A raise of an eyebrow, hands in pockets, shuffling feet — all of these are nonverbal clues that fill out your verbal communication, sometimes revealing more than you want your listeners to know. Some nonverbals are deliberate, however, packing in questions or commands without ever uttering a syllable. Though many translate across borders, some are unique to the culture they are embedded in.

Japanese Style

Most Westerners will touch their chests when saying “I” or “me.” In Japan, when referring to oneself, people touch their nose. Usually, this gesture is made with a single finger touched to the tip of the nose and accompanied by one of the various words for “I”: boku, watashi, atashi. Partnered with raised eyebrows, the gesture has the questioning effect of an innocent person being accused, or can be likened to the phrase: “Who, me?” When the nose is tapped successively, the effect is that of a confessor taking responsibility for a deed.

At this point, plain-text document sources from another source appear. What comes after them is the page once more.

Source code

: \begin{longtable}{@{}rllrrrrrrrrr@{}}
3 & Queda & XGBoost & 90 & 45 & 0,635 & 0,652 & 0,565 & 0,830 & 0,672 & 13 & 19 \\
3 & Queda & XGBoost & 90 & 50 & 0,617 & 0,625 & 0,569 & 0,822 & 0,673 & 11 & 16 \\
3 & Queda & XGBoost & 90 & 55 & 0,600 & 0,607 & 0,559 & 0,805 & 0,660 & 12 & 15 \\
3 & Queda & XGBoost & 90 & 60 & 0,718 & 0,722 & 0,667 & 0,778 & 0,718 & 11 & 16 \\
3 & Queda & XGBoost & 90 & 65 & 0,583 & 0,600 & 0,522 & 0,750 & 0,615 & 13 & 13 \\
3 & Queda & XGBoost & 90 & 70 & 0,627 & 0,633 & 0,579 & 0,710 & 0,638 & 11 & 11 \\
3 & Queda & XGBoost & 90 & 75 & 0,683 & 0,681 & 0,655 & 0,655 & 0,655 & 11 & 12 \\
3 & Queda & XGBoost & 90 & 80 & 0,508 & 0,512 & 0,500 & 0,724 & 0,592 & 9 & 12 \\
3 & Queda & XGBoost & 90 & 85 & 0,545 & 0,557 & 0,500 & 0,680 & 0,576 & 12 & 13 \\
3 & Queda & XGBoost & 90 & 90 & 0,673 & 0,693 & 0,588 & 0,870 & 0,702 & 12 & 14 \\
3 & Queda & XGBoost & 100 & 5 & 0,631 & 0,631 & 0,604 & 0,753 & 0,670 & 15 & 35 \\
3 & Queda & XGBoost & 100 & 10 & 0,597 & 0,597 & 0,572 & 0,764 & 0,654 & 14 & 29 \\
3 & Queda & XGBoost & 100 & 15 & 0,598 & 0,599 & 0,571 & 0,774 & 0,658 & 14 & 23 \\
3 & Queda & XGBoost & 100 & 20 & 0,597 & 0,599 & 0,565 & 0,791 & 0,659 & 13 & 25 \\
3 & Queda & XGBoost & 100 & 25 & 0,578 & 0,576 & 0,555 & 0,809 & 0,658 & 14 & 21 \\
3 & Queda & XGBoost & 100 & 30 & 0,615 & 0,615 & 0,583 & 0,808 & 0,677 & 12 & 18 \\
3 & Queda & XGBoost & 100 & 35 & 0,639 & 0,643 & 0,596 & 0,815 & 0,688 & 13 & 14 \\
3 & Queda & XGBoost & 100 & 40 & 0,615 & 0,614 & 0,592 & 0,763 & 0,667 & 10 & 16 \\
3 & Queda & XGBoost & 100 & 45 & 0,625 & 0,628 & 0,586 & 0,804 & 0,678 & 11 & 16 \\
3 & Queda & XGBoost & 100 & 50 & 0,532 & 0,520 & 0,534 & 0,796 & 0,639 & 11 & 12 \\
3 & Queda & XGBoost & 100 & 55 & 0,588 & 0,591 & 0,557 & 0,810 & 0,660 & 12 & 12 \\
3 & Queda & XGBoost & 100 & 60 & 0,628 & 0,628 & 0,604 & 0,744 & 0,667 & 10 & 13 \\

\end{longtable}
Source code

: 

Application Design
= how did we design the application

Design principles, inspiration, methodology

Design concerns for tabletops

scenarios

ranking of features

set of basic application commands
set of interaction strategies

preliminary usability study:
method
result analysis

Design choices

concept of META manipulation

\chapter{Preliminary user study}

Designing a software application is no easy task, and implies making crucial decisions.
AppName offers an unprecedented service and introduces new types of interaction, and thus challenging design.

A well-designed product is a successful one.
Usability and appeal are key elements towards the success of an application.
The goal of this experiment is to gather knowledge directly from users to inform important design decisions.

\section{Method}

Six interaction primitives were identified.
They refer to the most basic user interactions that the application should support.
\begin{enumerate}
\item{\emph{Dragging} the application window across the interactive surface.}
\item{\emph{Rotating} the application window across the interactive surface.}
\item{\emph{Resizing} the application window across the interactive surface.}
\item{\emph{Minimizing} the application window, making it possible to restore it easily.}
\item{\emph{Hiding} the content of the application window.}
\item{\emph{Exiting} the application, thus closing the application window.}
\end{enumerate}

How do you indicate to someone across the room that you would like her to come to where you are standing? How do you call your children into the house for dinner? In Japan, the “come here” gesture is made with hand extended, palm facing down. The fingers flap out and back towards the gesturer. If more emphasis is required, a bent elbow may be enlisted to give the gesture greater visibility from far away. This gesture is often accompanied by the phrase oide.

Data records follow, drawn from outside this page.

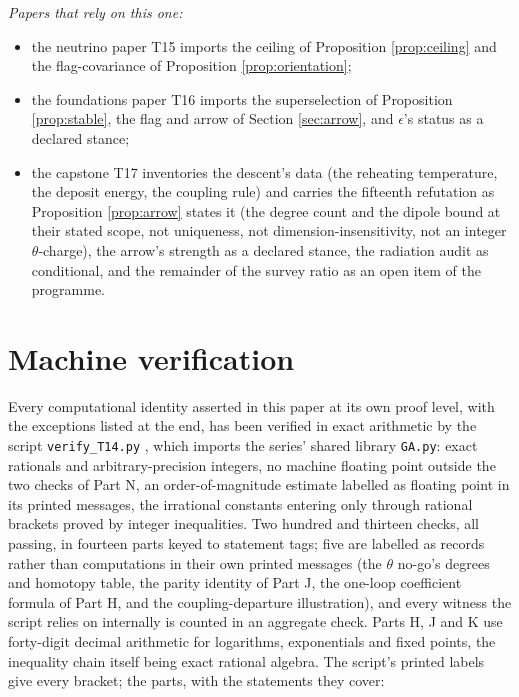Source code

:\documentclass[11pt]{article}
\theoremstyle{definition}
\let\oldsection\section
\renewcommand{\section}{\clearpage\oldsection}   %
\begin{document}
\emph{Papers that rely on this one:}
\begin{itemize}\setlength{\itemsep}{1pt}
\item the neutrino paper T15 \cite{ButlerT15} imports the ceiling of Proposition \ref{prop:ceiling} and the flag-covariance of Proposition \ref{prop:orientation};
\item the foundations paper T16 \cite{ButlerT16} imports the superselection of Proposition \ref{prop:stable}, the flag and arrow of Section \ref{sec:arrow}, and $\epsilon$'s status as a declared stance;
\item the capstone T17 \cite{ButlerT17} inventories the descent's data (the reheating temperature, the deposit energy, the coupling rule) and carries the fifteenth refutation as Proposition \ref{prop:arrow} states it (the degree count and the dipole bound at their stated scope, not uniqueness, not dimension-insensitivity, not an integer $\theta$-charge), the arrow's strength as a declared stance, the radiation audit as conditional, and the remainder of the survey ratio as an open item of the programme.
\end{itemize}

\section{Machine verification}\label{sec:verification}

Every computational identity asserted in this paper at its own proof level, with the exceptions listed at the end, has been verified in exact arithmetic by the script \texttt{verify\_T14.py} \cite{ButlerVerifyT14}, which imports the series' shared library \texttt{GA.py}: exact rationals and arbitrary-precision integers, no machine floating point outside the two checks of Part N, an order-of-magnitude estimate labelled as floating point in its printed messages, the irrational constants entering only through rational brackets proved by integer inequalities. Two hundred and thirteen checks, all passing, in fourteen parts keyed to statement tags; five are labelled as records rather than computations in their own printed messages (the $\theta$ no-go's degrees and homotopy table, the parity identity of Part J, the one-loop coefficient formula of Part H, and the coupling-departure illustration), and every witness the script relies on internally is counted in an aggregate check. Parts H, J and K use forty-digit decimal arithmetic for logarithms, exponentials and fixed points, the inequality chain itself being exact rational algebra. The script's printed labels give every bracket; the parts, with the statements they cover:
\end{document}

Hands joined in prayer can mean any number of things. For this gesture, the accompanying phrase can make all the difference. Onegai ga aru indicates that a favor is needed. Itadakimasu and gochisoo-sama deshita (phrases used before and after eating) are almost always paired with a palms-touching gesture. When said with hands together, arigatoo deepens in its sincerity.

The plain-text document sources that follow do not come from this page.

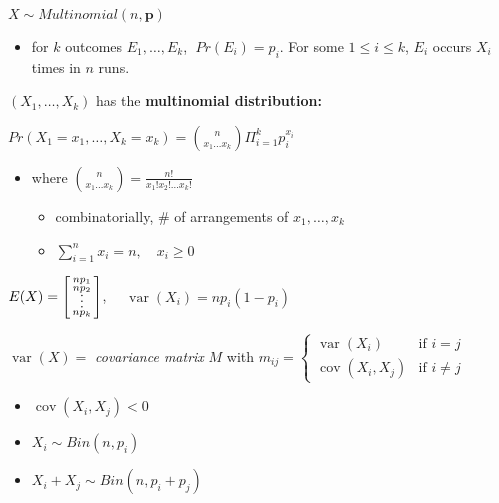 \documentclass[10pt, landscape]{article}
\newcommand{\cov}{\mathop{\mathrm{cov}}}
\newcommand{\var}{\mathop{\mathrm{var}}}
\DeclareRobustCommand{\svdots}{%
  \vbox{%
    \baselineskip=0.33333\normalbaselineskip
    \lineskiplimit=0pt
    \hbox{.}\hbox{.}\hbox{.}%
    \kern-0.2\baselineskip
  }%
}
\begin{document}
\begin{multicols*}{4}
  $X \sim Multinomial(n, \mathbf{p})$ 

  \begin{itemize}
    \item for $k$ outcomes $E_1, \dots, E_k$, $\; Pr(E_i) = p_i$.
      For some $1 \leq i \leq k$, $E_i$ occurs $X_i$ times in $n$ runs.
  \end{itemize}

  $(X_1, \dots, X_k)$ has the \textbf{multinomial distribution:}

  \begin{tightcenter}
    \( {\displaystyle{ Pr(X_1 = x_1, \dots, X_k = x_k) = \binom{n}{x_1 \dots x_k} \Pi^k_{i=1} p_i^{x_i} }} \)   
  \end{tightcenter}

  \begin{itemize}
    \item where $\binom{n}{x_1 \dots x_k} = \frac{n!}{x_1! x_2! \dots x_k!}$
      \begin{itemize}
        \item combinatorially, \# of arrangements of $x_1, \dots, x_k$
        \item $\sum^n_{i=1}x_i = n, \quad x_i \ge 0$
      \end{itemize}
  \end{itemize}

  \begin{tightcenter}
    $E(X) = \left[\begin{smallmatrix}np_1 \\ np_2 \\ \svdots \\ np_k\end{smallmatrix}\right]$,  
    $\quad \var(X_i) = np_i (1-p_i)$

    $\var(X) =$ \textit{covariance matrix} $M$ with $m_{ij} = \begin{cases}
      \var(X_i) & \text{if }i=j
      \\ \cov(X_i, X_j) & \text{if }i \neq j
    \end{cases} $
  \end{tightcenter}

  \begin{itemize}
    \item $\cov(X_i, X_j) < 0$
    \item $X_i \sim Bin(n, p_i)$
    \item $X_i + X_j \sim Bin(n, p_i + p_j)$
  \end{itemize}



\end{multicols*}
\end{document}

You may find that Japanese women, especially, have a tendency to cover their mouths when they smile or laugh. Seemingly self-conscious, this gesture may be left over from times when coquettish behavior was the norm.

Universals

You may find that you naturally incorporate gestures when speaking in another language, or as visual aids when attempting to explain something in English to a non-native speaker. References to numbers are easily supported by fingers (and sometimes toes). Size and shape are also more easily conveyed when arms get involved.

Facial expressions and the feelings behind them, too, are almost always understood across cultures. Smiles usually indicate friendliness or joy, but can also mask apprehension or uncertainty. Cocked heads and furrowed brows convey confusion. Nodding means “yes” or “I understand.” Shaking of the head says “no” or expresses refusal. Tears may be contextual in any land.

Whether you are trying to deepen a friendship or close an important business deal (no elbows on the tables, please), what you say with your face and body language are just as important as what is coming out of your mouth.

You may notice that people in Japan use their fingers differently for counting. Westerners usually indicate “one” with a single finger pointing up, “two” with two fingers and so on. Japanese people will start with an open hand, however, and bring each finger down, consecutively, starting by bringing the thumb in towards the palm to indicate “one.” “Five” is a closed fist, and “six,” then, is indicated by a raised pinky finger. This is a convenient way of counting because ten digits can be conveyed on a single hand.